Quayle's bill is similar to existing federal law, said Pat Crane, spokeswoman with ICT Group, a telemarketing company with three offices in Hampton Roads.

``If they say, `I don't want to be talked to and I don't want you to ever call me again,' '' Crane said, ``we are obligated by federal law to never call them again and put them on a don't-call list.''

Two years ago, Congress passed the Telemarketing and Consumer Fraud and Abuse Prevention Act. Under that act, the Federal Trade Commission adopted the Telemarketing Sales Rule, which became effective at the end of last year.

Under that law, telemarketers can not phone people before 8 a.m. or after 9 p.m. They are also required to immediately identify the seller, and to maintain ``do not call'' lists.

Drew Lankford, a representative of Hampton Roads Legislative Advocacy Network, works with the senior services agency SEVAMP, and said that that organization has a person who works with fraud and abuse of the elderly. A good portion ``of time is spent combatting telemarketing fraud,'' he said.

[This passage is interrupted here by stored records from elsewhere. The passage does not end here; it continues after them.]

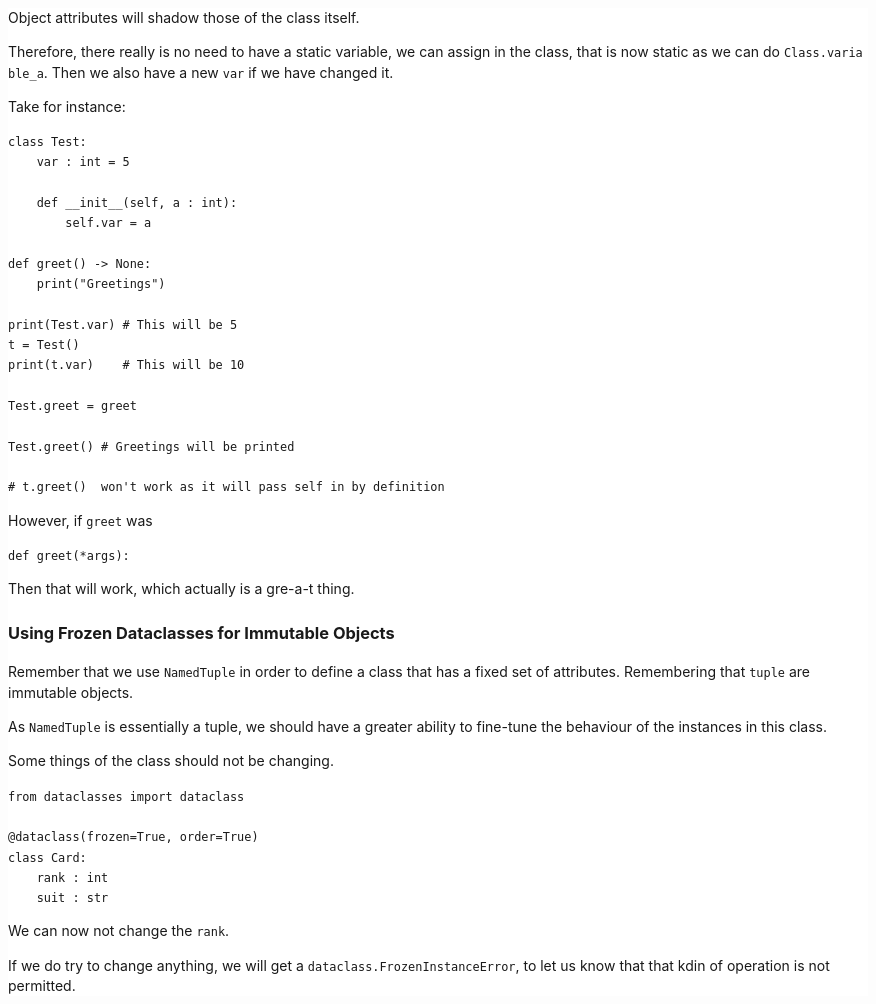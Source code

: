 Object attributes will shadow those of the class itself. 

Therefore, there really is no need to have a static variable, we can assign in the class, that is now static as we can do `Class.variable_a`. Then we also have a new `var` if we have changed it. 

Take for instance: 
```
class Test: 
	var : int = 5

	def __init__(self, a : int): 
		self.var = a

def greet() -> None: 
	print("Greetings")

print(Test.var) # This will be 5
t = Test()
print(t.var)    # This will be 10

Test.greet = greet

Test.greet() # Greetings will be printed

# t.greet()  won't work as it will pass self in by definition
```

However, if `greet` was 
```
def greet(*args): 
```
Then that will work, which actually is a gre-a-t thing. 

### Using Frozen Dataclasses for Immutable Objects
Remember that we use `NamedTuple` in order to define a class that has a fixed set of attributes. 
Remembering that `tuple` are immutable objects. 

As `NamedTuple` is essentially a tuple, we should have a greater ability to fine-tune the behaviour of the instances in this class. 

Some things of the class should not be changing. 

```
from dataclasses import dataclass

@dataclass(frozen=True, order=True)
class Card: 
	rank : int
	suit : str
```

We can now not change the `rank`. 

If we do try to change anything, we will get a `dataclass.FrozenInstanceError`, to let us know that that kdin of operation is not permitted. 
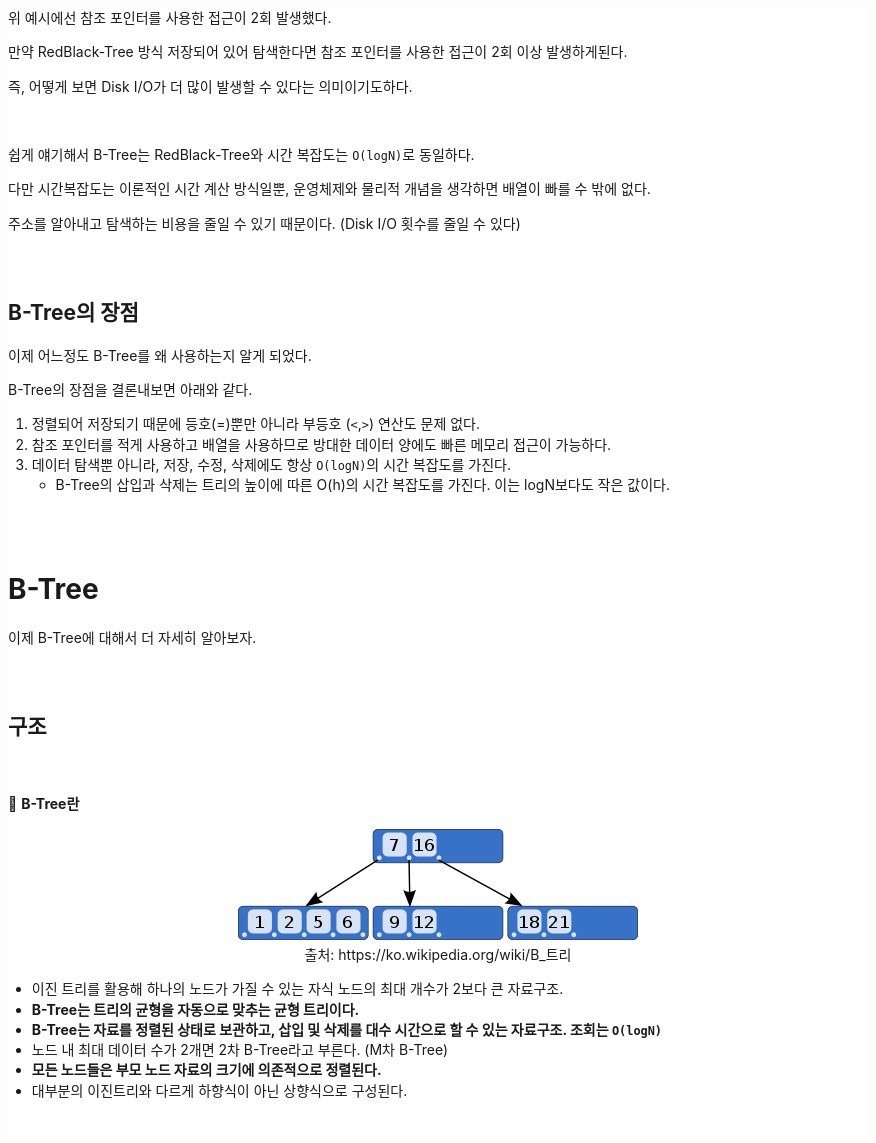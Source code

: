 위 예시에선 참조 포인터를 사용한 접근이 2회 발생했다.

만약 RedBlack-Tree 방식 저장되어 있어 탐색한다면 참조 포인터를 사용한 접근이 2회 이상 발생하게된다.

즉, 어떻게 보면 Disk I/O가 더 많이 발생할 수 있다는 의미이기도하다.

<br>

쉽게 얘기해서 B-Tree는 RedBlack-Tree와 시간 복잡도는 `O(logN)`로 동일하다.

다만 시간복잡도는 이론적인 시간 계산 방식일뿐, 운영체제와 물리적 개념을 생각하면 배열이 빠를 수 밖에 없다.

주소를 알아내고 탐색하는 비용을 줄일 수 있기 때문이다. (Disk I/O 횟수를 줄일 수 있다)

<br>

## B-Tree의 장점
이제 어느정도 B-Tree를 왜 사용하는지 알게 되었다.

B-Tree의 장점을 결론내보면 아래와 같다.

1. 정렬되어 저장되기 때문에 등호(=)뿐만 아니라 부등호 (`<`,`>`) 연산도 문제 없다.
2. 참조 포인터를 적게 사용하고 배열을 사용하므로 방대한 데이터 양에도 빠른 메모리 접근이 가능하다.
3. 데이터 탐색뿐 아니라, 저장, 수정, 삭제에도 항상 `O(logN)`의 시간 복잡도를 가진다.
   * B-Tree의 삽입과 삭제는 트리의 높이에 따른 O(h)의 시간 복잡도를 가진다. 이는 logN보다도 작은 값이다.

<br>

# B-Tree
이제 B-Tree에 대해서 더 자세히 알아보자.

<br>

## 구조

<br>

🤔 **B-Tree란**
<p align="center"><img src="./image/b_tree.png"><br>출처: https://ko.wikipedia.org/wiki/B_트리 </p>

* 이진 트리를 활용해 하나의 노드가 가질 수 있는 자식 노드의 최대 개수가 2보다 큰 자료구조.
* **B-Tree는 트리의 균형을 자동으로 맞추는 균형 트리이다.**
* **B-Tree는 자료를 정렬된 상태로 보관하고, 삽입 및 삭제를 대수 시간으로 할 수 있는 자료구조. 조회는 `O(logN)`**
* 노드 내 최대 데이터 수가 2개면 2차 B-Tree라고 부른다. (M차 B-Tree)
* **모든 노드들은 부모 노드 자료의 크기에 의존적으로 정렬된다.**
* 대부분의 이진트리와 다르게 하향식이 아닌 상향식으로 구성된다.

<br>
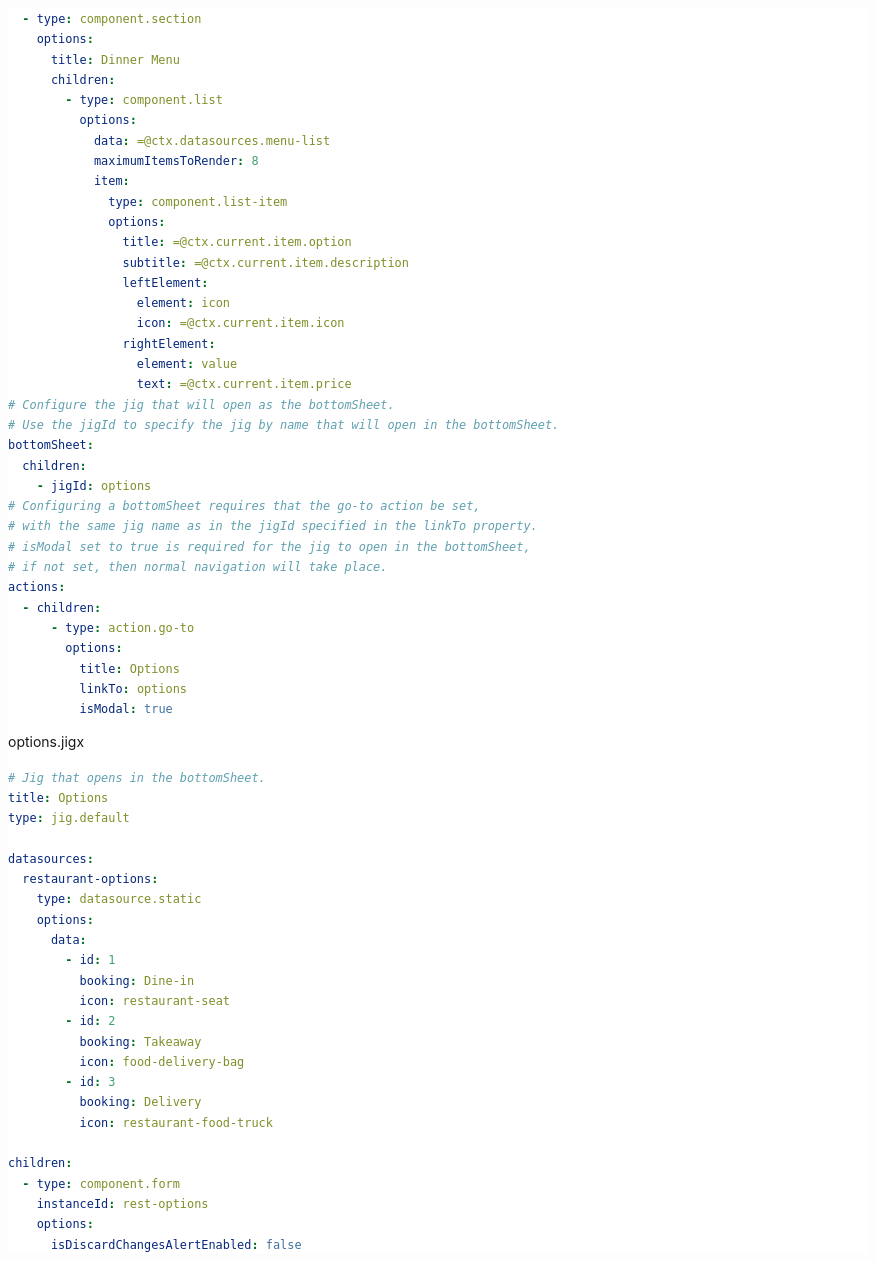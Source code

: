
 ```yaml
  - type: component.section
    options:
      title: Dinner Menu
      children:
        - type: component.list
          options:
            data: =@ctx.datasources.menu-list
            maximumItemsToRender: 8
            item: 
              type: component.list-item
              options:
                title: =@ctx.current.item.option
                subtitle: =@ctx.current.item.description
                leftElement: 
                  element: icon
                  icon: =@ctx.current.item.icon
                rightElement: 
                  element: value
                  text: =@ctx.current.item.price
# Configure the jig that will open as the bottomSheet.
# Use the jigId to specify the jig by name that will open in the bottomSheet.    
bottomSheet:
  children:
    - jigId: options
# Configuring a bottomSheet requires that the go-to action be set,
# with the same jig name as in the jigId specified in the linkTo property.
# isModal set to true is required for the jig to open in the bottomSheet, 
# if not set, then normal navigation will take place.
actions:
  - children:
      - type: action.go-to
        options:
          title: Options
          linkTo: options
          isModal: true
```

options.jigx

```yaml
# Jig that opens in the bottomSheet.
title: Options
type: jig.default

datasources:
  restaurant-options: 
    type: datasource.static
    options:
      data:
        - id: 1
          booking: Dine-in 
          icon: restaurant-seat
        - id: 2
          booking: Takeaway 
          icon: food-delivery-bag
        - id: 3
          booking: Delivery 
          icon: restaurant-food-truck

children:
  - type: component.form
    instanceId: rest-options
    options:
      isDiscardChangesAlertEnabled: false
```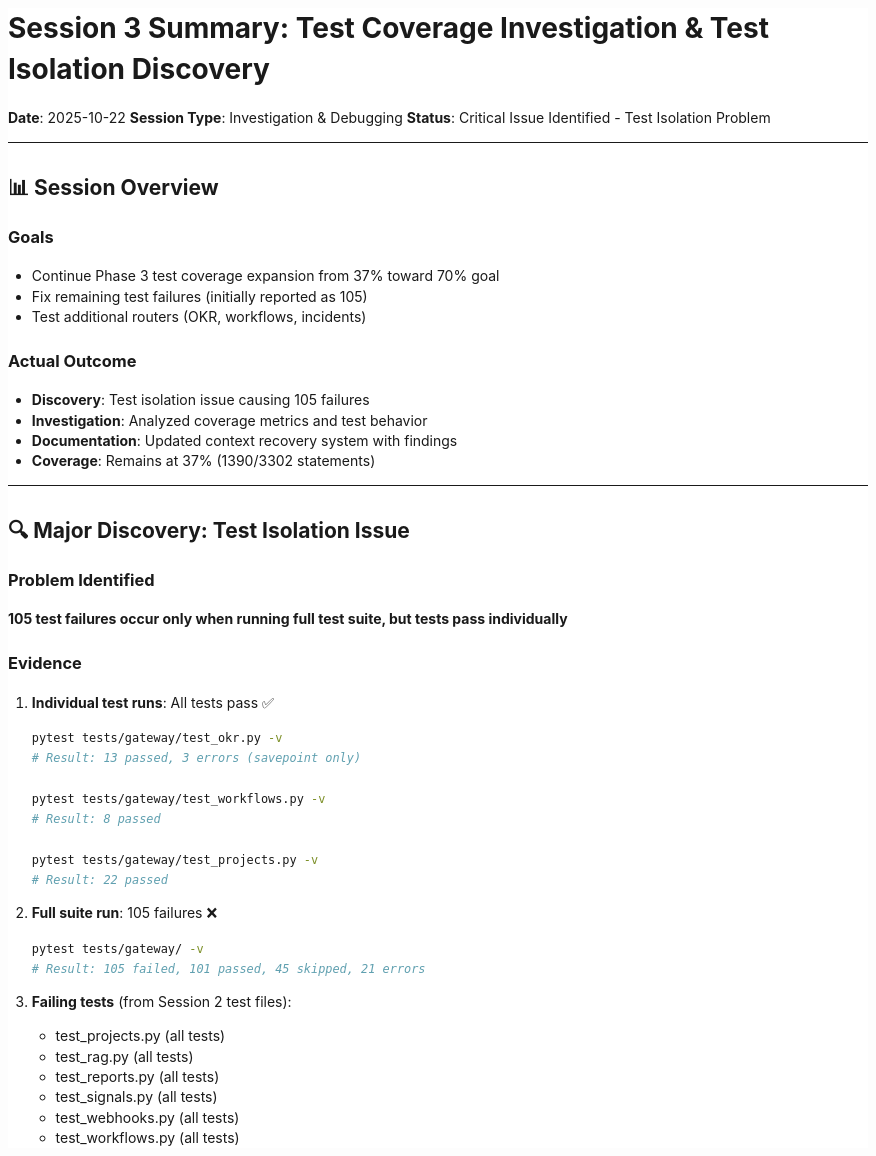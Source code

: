 # Session 3 Summary: Test Coverage Investigation & Test Isolation Discovery

**Date**: 2025-10-22
**Session Type**: Investigation & Debugging
**Status**: Critical Issue Identified - Test Isolation Problem

---

## 📊 Session Overview

### Goals
- Continue Phase 3 test coverage expansion from 37% toward 70% goal
- Fix remaining test failures (initially reported as 105)
- Test additional routers (OKR, workflows, incidents)

### Actual Outcome
- **Discovery**: Test isolation issue causing 105 failures
- **Investigation**: Analyzed coverage metrics and test behavior
- **Documentation**: Updated context recovery system with findings
- **Coverage**: Remains at 37% (1390/3302 statements)

---

## 🔍 Major Discovery: Test Isolation Issue

### Problem Identified
**105 test failures occur only when running full test suite, but tests pass individually**

### Evidence
1. **Individual test runs**: All tests pass ✅
   ```bash
   pytest tests/gateway/test_okr.py -v
   # Result: 13 passed, 3 errors (savepoint only)

   pytest tests/gateway/test_workflows.py -v
   # Result: 8 passed

   pytest tests/gateway/test_projects.py -v
   # Result: 22 passed
   ```

2. **Full suite run**: 105 failures ❌
   ```bash
   pytest tests/gateway/ -v
   # Result: 105 failed, 101 passed, 45 skipped, 21 errors
   ```

3. **Failing tests** (from Session 2 test files):
   - test_projects.py (all tests)
   - test_rag.py (all tests)
   - test_reports.py (all tests)
   - test_signals.py (all tests)
   - test_webhooks.py (all tests)
   - test_workflows.py (all tests)
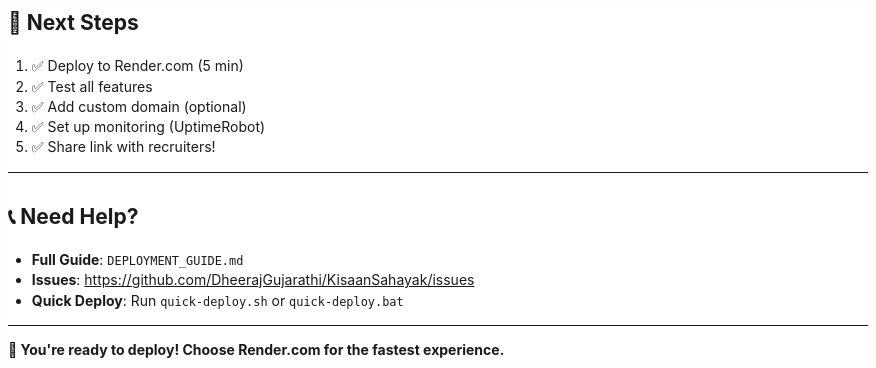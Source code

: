 
## 🎯 Next Steps

1. ✅ Deploy to Render.com (5 min)
2. ✅ Test all features
3. ✅ Add custom domain (optional)
4. ✅ Set up monitoring (UptimeRobot)
5. ✅ Share link with recruiters!

---

## 📞 Need Help?

- **Full Guide**: `DEPLOYMENT_GUIDE.md`
- **Issues**: https://github.com/DheerajGujarathi/KisaanSahayak/issues
- **Quick Deploy**: Run `quick-deploy.sh` or `quick-deploy.bat`

---

**🚀 You're ready to deploy! Choose Render.com for the fastest experience.**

People who make efforts to curb such fraud, though, should be careful not to interfere with others who use the phone to help the elderly, he said. Lankford said SEVAMP does a lot of phoning to keep the elderly informed.

``It's good if it protects them from some of the fraud schemes out here,'' he said, ``but we also contact our members by phone sometimes.''

The Telephone Privacy Act may cause some work for the phone companies to notify their customers of the registry, Quayle said, but with the automation available it shouldn't be much of a burden.

Paul Miller, a spokesman for Bell Atlantic Corp., said that if the General Assembly imposes the requirement on ``the phone company'' it should be sure to impose it on all phone companies - not just Bell Atlantic and GTE.

And Quayle said some senior citizens may like getting the telemarketing offers, in which case they can just not register for the list.

``I suspect most of the elderly who get these calls do not succumb to them,'' he said, ``but it's the annoyance of getting them all the time.'' ILLUSTRATION: State Sen. Frederick M. Quayle will propose a bill

called the Telephone Privacy Act next year.